## Problem
Your answer must be an exact transcription of every record below, with the pictures omitted.

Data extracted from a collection
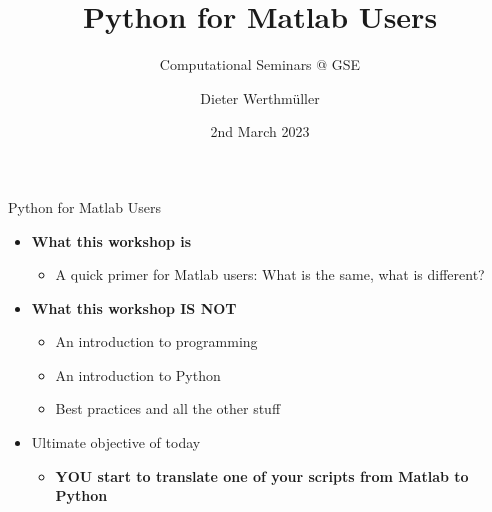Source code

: \documentclass[usepdftitle=false, aspectratio=169]{beamer}
\title{Python for Matlab Users}
\subtitle{Computational Seminars @ GSE}
\date{2nd March 2023}
\author{Dieter Werthmüller}
\institute{\dra\href{https://github.com/prisae/Python4MatlabUsers}{github.com/prisae/Python4MatlabUsers}}
\newcommand{\ato}{\addtocounter{framenumber}{1}}
\begin{document}

\ato %
\maketitle




\begin{frame}
  {Python for Matlab Users}

  \begin{itemize}\itemsep .6cm
    \item \textbf{What this workshop is}
      \begin{itemize}
        \item A quick primer for Matlab users: What is the same, what is different?
      \end{itemize}
    \item \textbf{What this workshop IS NOT}
      \begin{itemize}
        \item An introduction to programming
        \item An introduction to Python
        \item Best practices and all the other stuff
      \end{itemize}
    \item Ultimate objective of today
      \begin{itemize}
        \item \textbf{YOU start to translate one of your scripts from Matlab to
          Python}
      \end{itemize}
  \end{itemize}
\end{frame}
\end{document}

## Response to this task
Source code

: \documentclass[usepdftitle=false, aspectratio=169]{beamer}
\title{Python for Matlab Users}
\subtitle{Computational Seminars @ GSE}
\date{2nd March 2023}
\author{Dieter Werthmüller}
\institute{\dra\href{https://github.com/prisae/Python4MatlabUsers}{github.com/prisae/Python4MatlabUsers}}
\newcommand{\ato}{\addtocounter{framenumber}{1}}
\begin{document}

\ato %
\maketitle




\begin{frame}
  {Python for Matlab Users}

  \begin{itemize}\itemsep .6cm
    \item \textbf{What this workshop is}
      \begin{itemize}
        \item A quick primer for Matlab users: What is the same, what is different?
      \end{itemize}
    \item \textbf{What this workshop IS NOT}
      \begin{itemize}
        \item An introduction to programming
        \item An introduction to Python
        \item Best practices and all the other stuff
      \end{itemize}
    \item Ultimate objective of today
      \begin{itemize}
        \item \textbf{YOU start to translate one of your scripts from Matlab to
          Python}
      \end{itemize}
  \end{itemize}
\end{frame}
\end{document}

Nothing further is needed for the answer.